Provide nothing except how many lines of the data contain the word "https".

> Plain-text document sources
= Beginning of Section =

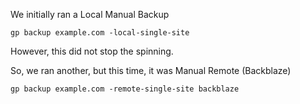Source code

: We initially ran a Local Manual Backup

```
gp backup example.com -local-single-site
```
However, this did not stop the spinning.

So, we ran another, but this time, it was Manual Remote (Backblaze)
```
gp backup example.com -remote-single-site backblaze
```
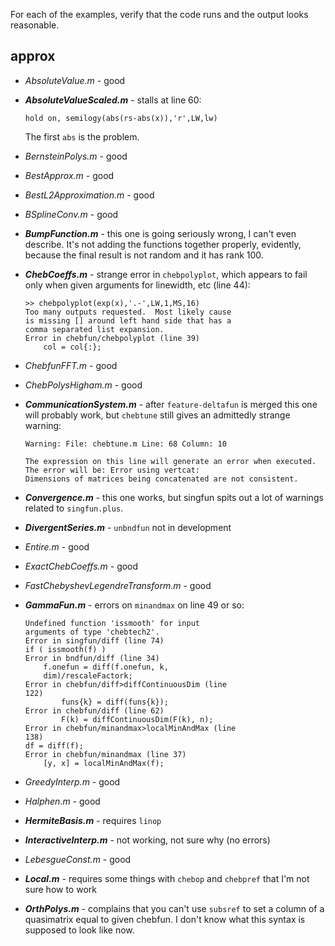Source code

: 
For each of the examples, verify that the code runs and the output looks reasonable.


approx
----

- *AbsoluteValue.m* - good
- ***AbsoluteValueScaled.m*** - stalls at line 60:

  ```
  hold on, semilogy(abs(rs-abs(x)),'r',LW,lw)
  ```
  The first `abs` is the problem.
- *BernsteinPolys.m* - good
- *BestApprox.m* - good
- *BestL2Approximation.m* - good
- *BSplineConv.m* - good
- ***BumpFunction.m*** - this one is going seriously wrong,
  I can't even describe. It's not adding the functions
  together properly, evidently, because the final result
  is not random and it has rank 100.
- ***ChebCoeffs.m*** - strange error in `chebpolyplot`, which
  appears to fail only when given arguments for linewidth, etc
  (line 44):

  ```
  >> chebpolyplot(exp(x),'.-',LW,1,MS,16)
  Too many outputs requested.  Most likely cause
  is missing [] around left hand side that has a
  comma separated list expansion.
  Error in chebfun/chebpolyplot (line 39)
      col = col{:};
  ```
- *ChebfunFFT.m* - good
- *ChebPolysHigham.m* - good
- ***CommunicationSystem.m*** - after `feature-deltafun` is
  merged this one will probably work, but `chebtune` still
  gives an admittedly strange warning:

  ```
  Warning: File: chebtune.m Line: 68 Column: 10

  The expression on this line will generate an error when executed.
  The error will be: Error using vertcat:
  Dimensions of matrices being concatenated are not consistent.
  ```
- ***Convergence.m*** - this one works, but singfun spits out a
  lot of warnings related to `singfun.plus`.
- ***DivergentSeries.m*** - `unbndfun` not in development
- *Entire.m* - good
- *ExactChebCoeffs.m* - good
- *FastChebyshevLegendreTransform.m* - good
- ***GammaFun.m*** - errors on `minandmax` on line 49 or so:

  ```
  Undefined function 'issmooth' for input
  arguments of type 'chebtech2'.
  Error in singfun/diff (line 74)
  if ( issmooth(f) )
  Error in bndfun/diff (line 34)
      f.onefun = diff(f.onefun, k,
      dim)/rescaleFactork;
  Error in chebfun/diff>diffContinuousDim (line
  122)
          funs{k} = diff(funs{k});
  Error in chebfun/diff (line 62)
          F(k) = diffContinuousDim(F(k), n);
  Error in chebfun/minandmax>localMinAndMax (line
  138)
  df = diff(f);
  Error in chebfun/minandmax (line 37)
      [y, x] = localMinAndMax(f);
  ```
- *GreedyInterp.m* - good
- *Halphen.m* - good
- ***HermiteBasis.m*** - requires `linop`
- ***InteractiveInterp.m*** - not working, not sure why (no errors)
- *LebesgueConst.m* - good
- ***Local.m*** - requires some things with `chebop` and `chebpref`
  that I'm not sure how to work
- ***OrthPolys.m*** - complains that you can't use `subsref` to set
  a column of a quasimatrix equal to given chebfun. I don't know
  what this syntax is supposed to look like now.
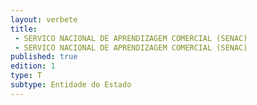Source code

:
 ```yaml
---
layout: verbete
title:
 - SERVICO NACIONAL DE APRENDIZAGEM COMERCIAL (SENAC)
 - SERVICO NACIONAL DE APRENDIZAGEM COMERCIAL (SENAC)
published: true
edition: 1  
type: T
subtype: Entidade do Estado
---
```


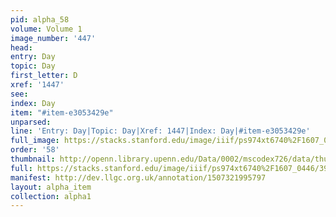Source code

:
 ```yaml
---
pid: alpha_58
volume: Volume 1
image_number: '447'
head: 
entry: Day
topic: Day
first_letter: D
xref: '1447'
see: 
index: Day
item: "#item-e3053429e"
unparsed: 
line: 'Entry: Day|Topic: Day|Xref: 1447|Index: Day|#item-e3053429e'
full_image: https://stacks.stanford.edu/image/iiif/ps974xt6740%2F1607_0446/full/full/0/default.jpg
order: '58'
thumbnail: http://openn.library.upenn.edu/Data/0002/mscodex726/data/thumb/1607_0446_thumb.jpg
full: https://stacks.stanford.edu/image/iiif/ps974xt6740%2F1607_0446/398,3824,3009,373/full/0/default.jpg
manifest: http://dev.llgc.org.uk/annotation/1507321995797
layout: alpha_item
collection: alpha1
---
```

= End of Section =

> YOUR SOLUTION
2